Dannstadt-Schauernheim RHEINPFALZ Plus Artikel Pumptrack: Arbeiten starten in den Sommerferien

Vorboten: Die Erde liegt in Hochdorf-Assenheim schon bereit. In den ersten beiden Wochen der Sommerferien soll dann hier der Pum
Vorboten: Die Erde liegt in Hochdorf-Assenheim schon bereit. In den ersten beiden Wochen der Sommerferien soll dann hier der Pumptrack entstehen.

Für die Jugendlichen der Verbandsgemeinde entsteht in den Sommerferien ein Pumptrack. Beim Bau profitiert die Kommune vom Kreiswohnungsverband.

Erst war’s eine Dirtbahn. Doch mittlerweile ist aus dem Projekt für die Jugendlichen der Verbandsgemeinde Dannstadt-Schauernheim ein Pumptrack geworden. Das ist eine Strecke für Mountainbikefahrer. Der Begriff „Pump“ steht für das Be- und Entlasten des Rads beim Befahren der Wellen. „Track“ ist das englische Wort für Strecke.

Man konnte die Begeisterung von Stefan Veth, Bürgermeister der Verbandsgemeinde Dannstadt-Schauernheim, schon spüren, als der Christdemokrat das Projekt dem Verbandsgemeinderat vorstellte. Verwirklicht wird die Anlage auf der Gemarkung der Ortsgemeinde Hochdorf-Assenheim. Das hat einen praktischen Hintergrund. Zum einen gibt’s dort ein passendes Grundstück, das die Verwaltung auf Betreiben von Ortsbürgermeister Walter Schmitt (FWG) bekommen habe. Konkret: Die Verwaltung hat das Gelände gepachtet.
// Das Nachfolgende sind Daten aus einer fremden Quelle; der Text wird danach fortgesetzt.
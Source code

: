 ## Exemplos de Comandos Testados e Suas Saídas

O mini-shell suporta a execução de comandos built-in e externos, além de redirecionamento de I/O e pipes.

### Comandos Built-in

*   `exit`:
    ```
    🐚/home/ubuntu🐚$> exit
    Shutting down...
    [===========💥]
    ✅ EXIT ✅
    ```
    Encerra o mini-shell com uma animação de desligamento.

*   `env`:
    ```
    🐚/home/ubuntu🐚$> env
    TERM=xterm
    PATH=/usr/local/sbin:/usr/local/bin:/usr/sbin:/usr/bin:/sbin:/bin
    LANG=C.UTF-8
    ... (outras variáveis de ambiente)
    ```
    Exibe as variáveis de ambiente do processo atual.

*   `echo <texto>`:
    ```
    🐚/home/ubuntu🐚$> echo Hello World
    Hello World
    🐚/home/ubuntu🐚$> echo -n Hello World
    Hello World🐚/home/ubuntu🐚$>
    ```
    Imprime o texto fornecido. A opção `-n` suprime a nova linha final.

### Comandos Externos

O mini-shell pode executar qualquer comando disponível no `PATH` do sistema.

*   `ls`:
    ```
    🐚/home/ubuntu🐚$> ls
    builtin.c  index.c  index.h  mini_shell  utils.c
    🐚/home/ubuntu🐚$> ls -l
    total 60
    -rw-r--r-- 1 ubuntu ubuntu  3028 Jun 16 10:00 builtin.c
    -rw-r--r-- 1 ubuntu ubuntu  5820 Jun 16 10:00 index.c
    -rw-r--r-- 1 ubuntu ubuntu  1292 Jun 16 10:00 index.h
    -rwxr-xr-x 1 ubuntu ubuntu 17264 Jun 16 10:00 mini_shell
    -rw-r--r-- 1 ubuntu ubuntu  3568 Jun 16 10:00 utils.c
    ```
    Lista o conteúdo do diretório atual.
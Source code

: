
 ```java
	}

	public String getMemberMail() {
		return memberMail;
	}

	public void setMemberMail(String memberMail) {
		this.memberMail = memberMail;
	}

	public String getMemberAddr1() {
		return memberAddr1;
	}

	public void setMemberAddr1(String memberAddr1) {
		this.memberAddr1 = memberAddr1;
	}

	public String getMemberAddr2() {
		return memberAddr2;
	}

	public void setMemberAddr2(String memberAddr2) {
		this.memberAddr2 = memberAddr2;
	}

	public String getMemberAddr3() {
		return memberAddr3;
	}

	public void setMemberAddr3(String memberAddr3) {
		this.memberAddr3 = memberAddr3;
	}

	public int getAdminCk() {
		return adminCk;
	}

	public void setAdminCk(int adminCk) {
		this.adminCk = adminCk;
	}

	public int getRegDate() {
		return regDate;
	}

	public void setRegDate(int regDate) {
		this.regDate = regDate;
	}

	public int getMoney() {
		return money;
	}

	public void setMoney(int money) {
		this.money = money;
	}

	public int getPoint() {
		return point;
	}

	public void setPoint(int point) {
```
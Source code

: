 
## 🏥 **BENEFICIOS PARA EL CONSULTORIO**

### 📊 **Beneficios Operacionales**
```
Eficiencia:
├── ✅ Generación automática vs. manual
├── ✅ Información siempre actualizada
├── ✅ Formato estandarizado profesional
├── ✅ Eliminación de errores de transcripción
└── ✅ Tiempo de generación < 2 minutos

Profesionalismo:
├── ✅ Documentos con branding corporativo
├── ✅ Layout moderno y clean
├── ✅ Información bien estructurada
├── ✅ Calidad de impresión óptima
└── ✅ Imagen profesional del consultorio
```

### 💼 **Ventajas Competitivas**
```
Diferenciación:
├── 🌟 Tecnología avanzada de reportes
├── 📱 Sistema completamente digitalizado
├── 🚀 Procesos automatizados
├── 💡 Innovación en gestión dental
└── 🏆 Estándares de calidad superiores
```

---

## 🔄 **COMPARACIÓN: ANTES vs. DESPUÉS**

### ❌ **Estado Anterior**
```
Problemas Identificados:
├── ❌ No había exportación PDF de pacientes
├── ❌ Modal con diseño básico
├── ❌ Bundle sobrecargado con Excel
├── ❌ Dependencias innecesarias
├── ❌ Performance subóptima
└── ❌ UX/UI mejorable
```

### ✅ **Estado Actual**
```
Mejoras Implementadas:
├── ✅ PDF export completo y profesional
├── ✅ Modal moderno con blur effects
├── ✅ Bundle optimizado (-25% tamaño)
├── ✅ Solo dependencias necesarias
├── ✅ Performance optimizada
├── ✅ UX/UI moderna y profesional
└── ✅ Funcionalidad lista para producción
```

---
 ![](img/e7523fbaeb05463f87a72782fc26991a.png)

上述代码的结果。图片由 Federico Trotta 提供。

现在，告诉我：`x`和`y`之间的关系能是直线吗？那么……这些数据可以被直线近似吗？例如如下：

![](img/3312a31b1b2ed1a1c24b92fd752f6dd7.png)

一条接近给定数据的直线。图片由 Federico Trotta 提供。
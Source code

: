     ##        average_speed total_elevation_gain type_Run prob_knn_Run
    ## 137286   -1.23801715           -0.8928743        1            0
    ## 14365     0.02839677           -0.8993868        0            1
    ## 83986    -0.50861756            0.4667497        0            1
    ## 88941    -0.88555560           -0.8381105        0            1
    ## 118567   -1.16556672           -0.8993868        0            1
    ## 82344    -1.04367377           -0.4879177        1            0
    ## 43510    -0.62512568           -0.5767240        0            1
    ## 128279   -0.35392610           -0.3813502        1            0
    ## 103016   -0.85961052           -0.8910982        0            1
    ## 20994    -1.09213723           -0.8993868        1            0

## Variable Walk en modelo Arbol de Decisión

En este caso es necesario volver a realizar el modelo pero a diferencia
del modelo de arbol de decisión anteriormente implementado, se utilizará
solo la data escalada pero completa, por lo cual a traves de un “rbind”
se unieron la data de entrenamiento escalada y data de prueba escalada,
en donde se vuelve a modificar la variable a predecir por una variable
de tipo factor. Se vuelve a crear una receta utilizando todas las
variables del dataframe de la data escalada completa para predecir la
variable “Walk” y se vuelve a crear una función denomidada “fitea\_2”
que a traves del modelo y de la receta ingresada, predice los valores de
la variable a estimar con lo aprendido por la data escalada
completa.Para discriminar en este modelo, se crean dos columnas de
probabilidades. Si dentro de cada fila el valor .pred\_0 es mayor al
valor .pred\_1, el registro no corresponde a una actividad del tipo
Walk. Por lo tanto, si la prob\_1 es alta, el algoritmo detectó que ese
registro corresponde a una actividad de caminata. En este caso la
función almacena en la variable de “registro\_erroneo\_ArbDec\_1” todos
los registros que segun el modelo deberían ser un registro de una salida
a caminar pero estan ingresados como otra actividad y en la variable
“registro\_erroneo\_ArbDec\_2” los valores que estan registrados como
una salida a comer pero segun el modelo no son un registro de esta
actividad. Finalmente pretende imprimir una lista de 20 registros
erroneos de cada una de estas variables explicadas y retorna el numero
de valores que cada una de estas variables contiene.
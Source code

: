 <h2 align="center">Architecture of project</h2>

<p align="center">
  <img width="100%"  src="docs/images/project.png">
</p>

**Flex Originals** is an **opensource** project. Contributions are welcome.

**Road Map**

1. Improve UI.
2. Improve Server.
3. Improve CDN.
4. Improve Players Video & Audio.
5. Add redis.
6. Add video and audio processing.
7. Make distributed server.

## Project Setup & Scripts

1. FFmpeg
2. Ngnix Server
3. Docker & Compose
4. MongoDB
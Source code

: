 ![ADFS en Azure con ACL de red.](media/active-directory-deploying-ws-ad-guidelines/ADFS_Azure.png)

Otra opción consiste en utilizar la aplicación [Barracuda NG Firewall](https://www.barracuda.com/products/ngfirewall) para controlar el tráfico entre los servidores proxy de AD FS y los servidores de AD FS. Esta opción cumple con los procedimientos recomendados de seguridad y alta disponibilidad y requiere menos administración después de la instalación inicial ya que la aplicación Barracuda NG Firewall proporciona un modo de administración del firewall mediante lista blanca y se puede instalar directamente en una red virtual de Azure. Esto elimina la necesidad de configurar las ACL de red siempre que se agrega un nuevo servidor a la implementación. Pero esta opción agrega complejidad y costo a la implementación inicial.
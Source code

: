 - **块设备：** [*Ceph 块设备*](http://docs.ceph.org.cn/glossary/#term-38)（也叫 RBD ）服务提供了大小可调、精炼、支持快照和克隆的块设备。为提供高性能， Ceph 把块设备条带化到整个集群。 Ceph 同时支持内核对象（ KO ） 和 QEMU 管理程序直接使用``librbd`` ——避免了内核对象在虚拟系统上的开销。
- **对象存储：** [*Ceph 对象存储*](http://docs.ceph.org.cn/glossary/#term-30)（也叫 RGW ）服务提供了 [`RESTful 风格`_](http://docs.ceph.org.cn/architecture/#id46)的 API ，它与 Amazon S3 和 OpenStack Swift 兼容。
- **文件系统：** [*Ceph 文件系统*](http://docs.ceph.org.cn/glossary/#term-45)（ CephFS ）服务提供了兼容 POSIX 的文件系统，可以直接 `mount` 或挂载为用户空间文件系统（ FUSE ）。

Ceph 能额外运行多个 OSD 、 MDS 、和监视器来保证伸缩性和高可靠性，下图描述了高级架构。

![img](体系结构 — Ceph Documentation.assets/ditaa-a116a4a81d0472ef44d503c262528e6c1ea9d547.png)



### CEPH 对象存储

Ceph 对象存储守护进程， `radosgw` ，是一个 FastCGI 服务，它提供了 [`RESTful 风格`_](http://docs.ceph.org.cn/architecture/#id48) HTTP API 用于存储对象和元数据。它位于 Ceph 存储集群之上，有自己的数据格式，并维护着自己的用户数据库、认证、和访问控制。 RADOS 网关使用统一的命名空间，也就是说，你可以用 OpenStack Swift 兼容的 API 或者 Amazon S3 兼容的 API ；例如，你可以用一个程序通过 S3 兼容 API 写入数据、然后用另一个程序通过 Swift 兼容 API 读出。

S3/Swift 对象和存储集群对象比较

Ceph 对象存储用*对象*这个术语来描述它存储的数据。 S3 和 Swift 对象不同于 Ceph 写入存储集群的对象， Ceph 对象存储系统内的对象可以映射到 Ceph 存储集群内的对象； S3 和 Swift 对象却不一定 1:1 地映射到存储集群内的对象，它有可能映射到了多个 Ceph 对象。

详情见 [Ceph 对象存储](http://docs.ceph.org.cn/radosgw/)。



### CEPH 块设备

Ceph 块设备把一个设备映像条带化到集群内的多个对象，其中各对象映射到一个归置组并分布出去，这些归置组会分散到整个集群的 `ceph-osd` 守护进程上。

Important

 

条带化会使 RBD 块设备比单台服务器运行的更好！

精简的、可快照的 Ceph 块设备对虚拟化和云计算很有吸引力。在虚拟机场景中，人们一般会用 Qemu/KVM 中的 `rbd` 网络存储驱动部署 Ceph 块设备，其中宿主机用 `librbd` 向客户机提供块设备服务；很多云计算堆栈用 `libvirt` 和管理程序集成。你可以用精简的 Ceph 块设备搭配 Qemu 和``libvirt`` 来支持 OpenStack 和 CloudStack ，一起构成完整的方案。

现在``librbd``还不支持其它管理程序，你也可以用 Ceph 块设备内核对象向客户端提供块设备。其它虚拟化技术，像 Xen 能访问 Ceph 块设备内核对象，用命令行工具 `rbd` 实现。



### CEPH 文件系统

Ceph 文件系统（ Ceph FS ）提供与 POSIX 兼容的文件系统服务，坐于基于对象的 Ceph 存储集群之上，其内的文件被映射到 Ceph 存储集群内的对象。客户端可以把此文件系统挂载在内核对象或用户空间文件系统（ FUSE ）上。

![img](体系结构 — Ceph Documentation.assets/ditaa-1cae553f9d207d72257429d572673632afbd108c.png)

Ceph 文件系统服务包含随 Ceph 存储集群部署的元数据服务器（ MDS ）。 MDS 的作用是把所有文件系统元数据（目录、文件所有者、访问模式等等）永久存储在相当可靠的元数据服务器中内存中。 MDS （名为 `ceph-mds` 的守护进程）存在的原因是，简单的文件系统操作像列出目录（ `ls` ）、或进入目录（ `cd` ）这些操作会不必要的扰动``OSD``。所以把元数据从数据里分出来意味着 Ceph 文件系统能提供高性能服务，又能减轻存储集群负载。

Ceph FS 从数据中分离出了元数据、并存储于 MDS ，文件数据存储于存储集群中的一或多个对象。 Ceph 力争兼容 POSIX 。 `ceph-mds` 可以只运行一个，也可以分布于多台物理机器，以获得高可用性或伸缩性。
Zum anderen ist da schon das nötige Rohmaterial vorhanden, um den Pumptrack für Biker zu bauen. Denn vor wenigen Wochen hat der Kreiswohnungsverband in Hochdorf-Assenheim begonnen, sein neuestes Projekt zu verwirklichen. „Von dem Aushub haben wir den Mutterboden bekommen“, berichtete Veth dem Gremium. Das Ergebnis ist mittlerweile schon zu sehen, liegen auf dem Gelände doch schon große Erdhaufen bereit.

Am Ende sollen hier „Mulden und Kuhlen mit System“ entstehen, wie Veth weiter ausführte. Dass das auch wirklich so passiert, dafür zeichnet die Firma Shapetastic verantwortlich. Sie gab mit gut 25.000 Euro das wirtschaftlichste Angebot ab. Los gehen soll es mit den Bauarbeiten laut Veth in den Sommerferien. Dem Vorschlag folgte der Verbandsgemeinderat auch einstimmig.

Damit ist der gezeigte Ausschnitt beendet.